Hi Aniruddha, Thank you for writing such a comprehensive overview of AUC-ROC metrics. I just have a query regarding your example table in the Probability of Predictions section: at the bottom of the table, why is FPR=0, TNR=1 rather than the other way around? Thanks Jon

Thanks, Jon for pointing it out.

Very grateful post for me, I want to say you tha k you so much

Glad you found it useful.

p_fpr, p_tpr, _ = roc_curve(y_test, random_probs, pos_label=1) What to use inside random_probs, as it is throwing error

It is just a list of zeros to make tpr = fpr. I have made changes to the code and you can find it in the gist named AUC-ROC3.py.
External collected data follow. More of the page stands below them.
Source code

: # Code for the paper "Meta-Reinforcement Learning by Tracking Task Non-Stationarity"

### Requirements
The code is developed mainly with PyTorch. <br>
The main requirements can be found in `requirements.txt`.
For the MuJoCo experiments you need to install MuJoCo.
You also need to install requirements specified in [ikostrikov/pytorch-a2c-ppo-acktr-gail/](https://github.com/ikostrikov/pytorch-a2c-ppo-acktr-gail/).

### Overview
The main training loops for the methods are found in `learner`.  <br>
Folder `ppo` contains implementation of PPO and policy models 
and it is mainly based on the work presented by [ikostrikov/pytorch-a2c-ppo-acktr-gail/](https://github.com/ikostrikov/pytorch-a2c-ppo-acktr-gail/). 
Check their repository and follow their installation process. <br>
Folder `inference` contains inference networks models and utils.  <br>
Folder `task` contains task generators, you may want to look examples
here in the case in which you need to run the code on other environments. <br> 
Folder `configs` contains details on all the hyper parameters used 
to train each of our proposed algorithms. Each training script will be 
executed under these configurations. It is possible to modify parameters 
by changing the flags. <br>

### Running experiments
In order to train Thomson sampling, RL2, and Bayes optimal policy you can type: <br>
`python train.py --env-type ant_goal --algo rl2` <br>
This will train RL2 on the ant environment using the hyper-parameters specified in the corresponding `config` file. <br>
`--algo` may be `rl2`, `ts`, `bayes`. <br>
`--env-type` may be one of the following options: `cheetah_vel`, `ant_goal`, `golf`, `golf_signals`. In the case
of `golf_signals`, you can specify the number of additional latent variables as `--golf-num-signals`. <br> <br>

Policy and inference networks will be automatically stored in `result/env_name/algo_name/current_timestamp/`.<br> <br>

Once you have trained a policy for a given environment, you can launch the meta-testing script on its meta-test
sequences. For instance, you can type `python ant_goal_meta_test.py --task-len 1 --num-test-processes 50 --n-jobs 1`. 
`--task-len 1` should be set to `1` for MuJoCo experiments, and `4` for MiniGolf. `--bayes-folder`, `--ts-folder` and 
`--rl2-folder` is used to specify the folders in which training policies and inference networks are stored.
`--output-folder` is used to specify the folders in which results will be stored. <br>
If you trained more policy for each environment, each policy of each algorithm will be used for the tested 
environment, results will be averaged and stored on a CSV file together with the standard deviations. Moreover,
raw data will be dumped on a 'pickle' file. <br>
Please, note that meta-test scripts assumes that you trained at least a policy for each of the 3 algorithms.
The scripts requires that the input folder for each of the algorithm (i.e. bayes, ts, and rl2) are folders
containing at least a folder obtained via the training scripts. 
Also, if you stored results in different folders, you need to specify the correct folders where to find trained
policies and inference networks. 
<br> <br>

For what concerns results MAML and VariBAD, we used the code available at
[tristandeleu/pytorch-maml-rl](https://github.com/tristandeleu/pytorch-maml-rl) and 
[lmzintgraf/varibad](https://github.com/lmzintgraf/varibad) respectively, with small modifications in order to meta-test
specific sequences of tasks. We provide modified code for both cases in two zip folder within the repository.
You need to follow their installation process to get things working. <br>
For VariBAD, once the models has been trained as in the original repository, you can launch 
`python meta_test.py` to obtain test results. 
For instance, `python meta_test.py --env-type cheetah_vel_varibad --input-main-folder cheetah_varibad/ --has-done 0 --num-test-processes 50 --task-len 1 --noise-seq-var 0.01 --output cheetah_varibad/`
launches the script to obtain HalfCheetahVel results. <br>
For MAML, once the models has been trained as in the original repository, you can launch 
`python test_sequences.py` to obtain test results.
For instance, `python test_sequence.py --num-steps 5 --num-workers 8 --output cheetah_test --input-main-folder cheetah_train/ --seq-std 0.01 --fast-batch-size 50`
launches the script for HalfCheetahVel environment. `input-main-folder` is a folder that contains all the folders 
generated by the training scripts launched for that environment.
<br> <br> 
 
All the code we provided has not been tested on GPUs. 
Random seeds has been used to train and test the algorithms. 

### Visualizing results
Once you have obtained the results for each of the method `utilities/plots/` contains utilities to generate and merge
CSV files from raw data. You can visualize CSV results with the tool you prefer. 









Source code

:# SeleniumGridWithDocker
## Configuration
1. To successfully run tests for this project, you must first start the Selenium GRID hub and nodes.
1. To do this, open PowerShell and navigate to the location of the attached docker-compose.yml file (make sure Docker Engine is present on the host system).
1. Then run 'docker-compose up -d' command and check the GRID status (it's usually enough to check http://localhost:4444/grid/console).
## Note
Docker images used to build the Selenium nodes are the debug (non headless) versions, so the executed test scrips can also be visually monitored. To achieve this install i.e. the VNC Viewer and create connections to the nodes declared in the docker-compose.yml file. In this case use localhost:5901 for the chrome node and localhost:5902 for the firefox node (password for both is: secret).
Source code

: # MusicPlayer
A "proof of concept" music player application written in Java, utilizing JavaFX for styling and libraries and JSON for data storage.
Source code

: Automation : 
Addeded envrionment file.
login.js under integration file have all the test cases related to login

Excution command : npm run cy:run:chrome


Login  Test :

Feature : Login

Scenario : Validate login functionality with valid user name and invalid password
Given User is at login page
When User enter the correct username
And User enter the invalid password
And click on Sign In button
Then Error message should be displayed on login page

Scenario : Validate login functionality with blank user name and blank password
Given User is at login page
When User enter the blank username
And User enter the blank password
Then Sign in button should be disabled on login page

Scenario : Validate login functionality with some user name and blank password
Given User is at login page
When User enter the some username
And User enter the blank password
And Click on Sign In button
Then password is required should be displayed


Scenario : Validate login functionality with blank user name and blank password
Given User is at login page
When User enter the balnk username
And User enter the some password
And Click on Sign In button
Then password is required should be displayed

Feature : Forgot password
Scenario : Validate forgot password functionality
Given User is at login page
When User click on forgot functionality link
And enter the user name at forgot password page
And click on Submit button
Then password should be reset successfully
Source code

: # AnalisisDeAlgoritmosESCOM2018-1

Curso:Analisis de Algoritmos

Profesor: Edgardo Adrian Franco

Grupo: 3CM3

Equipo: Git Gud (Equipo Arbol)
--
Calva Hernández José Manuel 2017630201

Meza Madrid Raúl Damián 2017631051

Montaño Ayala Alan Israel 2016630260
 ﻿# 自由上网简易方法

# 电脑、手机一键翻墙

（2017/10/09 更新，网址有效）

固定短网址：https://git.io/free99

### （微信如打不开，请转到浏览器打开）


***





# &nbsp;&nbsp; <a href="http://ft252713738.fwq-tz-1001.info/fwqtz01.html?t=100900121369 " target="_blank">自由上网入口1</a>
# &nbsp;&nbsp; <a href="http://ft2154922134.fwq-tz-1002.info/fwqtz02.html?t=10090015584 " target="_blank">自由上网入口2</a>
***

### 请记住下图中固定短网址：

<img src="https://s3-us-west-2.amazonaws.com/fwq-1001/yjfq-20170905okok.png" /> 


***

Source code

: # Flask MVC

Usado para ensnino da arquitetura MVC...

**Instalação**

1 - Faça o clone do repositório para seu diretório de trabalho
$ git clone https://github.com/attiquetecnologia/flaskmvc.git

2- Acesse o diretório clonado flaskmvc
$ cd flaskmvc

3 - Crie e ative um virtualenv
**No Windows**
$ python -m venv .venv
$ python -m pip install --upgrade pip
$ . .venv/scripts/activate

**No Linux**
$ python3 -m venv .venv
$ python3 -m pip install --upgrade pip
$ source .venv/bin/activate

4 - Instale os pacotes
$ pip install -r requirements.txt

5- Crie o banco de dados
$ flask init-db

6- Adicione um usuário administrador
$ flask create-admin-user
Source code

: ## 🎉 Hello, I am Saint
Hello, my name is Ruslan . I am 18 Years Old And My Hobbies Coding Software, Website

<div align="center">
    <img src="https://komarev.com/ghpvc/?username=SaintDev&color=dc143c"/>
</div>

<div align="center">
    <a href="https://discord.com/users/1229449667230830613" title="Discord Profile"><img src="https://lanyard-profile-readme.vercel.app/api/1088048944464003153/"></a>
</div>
Very Nice ! The best explanations for ROC curves and AUC I have found on the internet so far

Thanks. Very detailed explanation.

Hi Aniruddha, Thank you for the post. While trying to implement the code, in this line: auc_score1 = roc_auc_score(testY1, pred_prob1[:,1]) I am getting an error like this: File "train_test_roc.py", line 566, in fpr1, tpr1, thresh1 = roc_curve(testY1, pred_prob1[:,1], pos_label=1) File "C:\Users\User\AppData\Local\Programs\Python\Python37\lib\site-packages\sklearn\utils\validation.py", line 73, in inner_f return f(**kwargs) File "C:\Users\User\AppData\Local\Programs\Python\Python37\lib\site-packages\sklearn\metrics\_ranking.py", line 776, in roc_curve y_true, y_score, pos_label=pos_label, sample_weight=sample_weight) File "C:\Users\User\AppData\Local\Programs\Python\Python37\lib\site-packages\sklearn\metrics\_ranking.py", line 539, in _binary_clf_curve raise ValueError("{0} format is not supported".format(y_type)) ValueError: multilabel-indicator format is not supported Do you think you could help me out how to solve it? Thank you in advance

Hi Aniruddha, Thanks for the detailed explanation. Just a quick question : What is the purpose and meaning of `pos_label` argument in roc_curve method ? Can you please explain? Thanks, Sarthak

Thank you very much for your post. I have a doubt on the probability table: In a binary classifier, that value is always the probability to get a value of True, right?

Very good explanation

Thank you for this nice piece. I just can't understand where you mentioned "Point A is where the Sensitivity is the highest and Specificity the lowest." Isn't that point a [1,1]? i.e. TPR =1 and FPR=1 as well?

Very interresting article thanks a lot

Great article. However, would like to check if OneVsRestClassifier is required? What is the difference between using OneVsRestClassifier and not using it? I tried out your code and not using it gave a slightly better score.

Very good article, thanks

Very useful, thank you very much.

I am using AUC for landslide susceptibility mapping and have divided the data into two unit, 70% and 30%. So for validation I am only using 30% of the data which were randomly selected form the whole data. But the AUC value for validation has come greater than the testing value. Is it correct? Should the validation AUC value should be lesser than the testing AUC value?

Thanks a lot Aniruddha. This was a very useful article in understanding ROC-AUC concept.

Thank you......! Nicely Explained.

Much thanks for this very insightful article. One question remains unanswered for me though: How do we get the auc_roc_scores for the multiclass? I have tried some codes based on your code for the LR & KN models plus some other searches but it's not working.